Как увидим ниже, в таком же духе старались объяснить "Исповедь" и некоторые другие писавшие о ней. Всем им пришлось отказаться от этой надуманной, кабинетной гипотезы, как только опубликованы были записки, тайком переданные Бакуниным родным на свидании в феврале 1854 года.

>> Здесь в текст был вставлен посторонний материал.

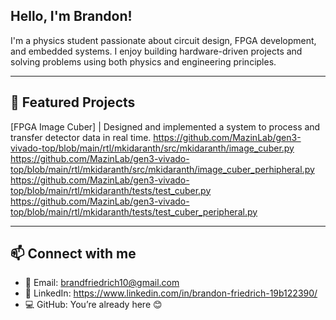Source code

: ## Hello, I'm Brandon!

I'm a physics student passionate about circuit design, FPGA development, and embedded systems. I enjoy building hardware-driven projects and solving problems using both physics and engineering principles.

---

## 🔧 Featured Projects
[FPGA Image Cuber] | Designed and implemented a system to process and transfer detector data in real time.
  https://github.com/MazinLab/gen3-vivado-top/blob/main/rtl/mkidaranth/src/mkidaranth/image_cuber.py
  https://github.com/MazinLab/gen3-vivado-top/blob/main/rtl/mkidaranth/src/mkidaranth/image_cuber_perhipheral.py
  https://github.com/MazinLab/gen3-vivado-top/blob/main/rtl/mkidaranth/tests/test_cuber.py
  https://github.com/MazinLab/gen3-vivado-top/blob/main/rtl/mkidaranth/tests/test_cuber_peripheral.py

---

## 📫 Connect with me
- 📧 Email: brandfriedrich10@gmail.com 
- 🔗 LinkedIn: https://www.linkedin.com/in/brandon-friedrich-19b122390/
- 💻 GitHub: You’re already here 😊
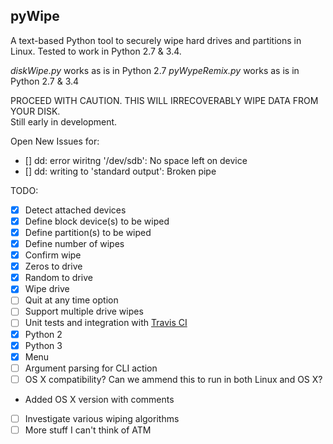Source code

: ## pyWipe

A text-based Python tool to securely wipe hard drives and partitions in Linux. 
Tested to work in Python 2.7 & 3.4. 

*diskWipe.py* works as is in Python 2.7 
*pyWypeRemix.py* works as is in Python 2.7 & 3.4 

PROCEED WITH CAUTION. THIS WILL IRRECOVERABLY WIPE DATA FROM YOUR DISK.  
Still early in development.

Open New Issues for: 

- [] dd: error wiritng '/dev/sdb': No space left on device 
- [] dd: writing to 'standard output': Broken pipe 

TODO: 
- [x] Detect attached devices 
- [x] Define block device(s) to be wiped  
- [x] Define partition(s) to be wiped 
- [x] Define number of wipes 
- [x] Confirm wipe 
- [x] Zeros to drive 
- [x] Random to drive 
- [x] Wipe drive
- [ ] Quit at any time option 
- [ ] Support multiple drive wipes 
- [ ] Unit tests and integration with [Travis CI](https://travis-ci.org/)  
- [x] Python 2 
- [X] Python 3
- [x] Menu 
- [ ] Argument parsing for CLI action 
- [ ] OS X compatibility? Can we ammend this to run in both Linux and OS X? 
* Added OS X version with comments 
- [ ] Investigate various wiping algorithms 
- [ ] More stuff I can't think of ATM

Одного из первых об "Исповеди" высказалась Вера Николаевна Фиг-нер. Человек совершенно иного морального склада, чем Бакунин, В. Фигнер была потрясена как фактом "Исповеди", так и ее тоном. В этом документе по мнению В. Н. автор его "унижает свое прошлое-революционное прошлое 40-х годов". По видимому имея в виду мнение, высказанное мною в первом издании тома I моей книги о Бакунине, Фигнер не соглашается с ним:

"Иные высказывают мнение, - пишет она, - что "Исповедь" была применением правила "цель оправдывает средства", что Бакунин брал на себя личину; что он притворялся и лгал, чтобы вырваться на свободу и вновь отдаться кипучей революционной борьбе. Но это невероятно, противоречит общему тону рассказа, противоречит содержанию его переписки с родными из Шлиссельбургской крепости, противоречит наконец его поведению и образу жизни в Сибири, где он вызывал недоумение тех, кто хотел видеть в нем непреклонного борца за свободу". И дальше Фигнер склоняется к признанию покаяния Бакунина искренним: "Сомненья нет,- говорит она,-Бакунин в "Исповеди" был искренен... Если Бакунин "Исповеди" далек и совершенно чужд Бакунину, которого мы знаем по последнему десятилетию его жизни, то он родственен и близок Бакунину прямухинского периода, периоду перед отъездом в Берлин в 1840 году, когда он увлекался философией Гегеля, находил все существующее разумным и не только не возмущался "гнусной" русской действительностью эпохи Николая I, но находил ее прекрасной и был патриотом своего царя и отечества... В его психологии обнаружился атавизм, возврат к Бакунину 30-40-х годов". И Фигнер заключает:

"Смотря на дело в этой перспективе, можно понять "Исповедь". Можно сказать, что все мы, как почитатели, так и хулители Бакунина, создали мечту, иллюзию о цельности его натуры и его жизни, а "Исповедь" разорвала эту иллюзию на-двое. Иллюзия разорвана на-двое, но величавая фигура Бакунина и любовь к нему остаются. И в этом деле, быть может, всего печальнее, что после "исповеди" перед Николаем I он не сделал исповеди перед своими друзьями и единомышленниками".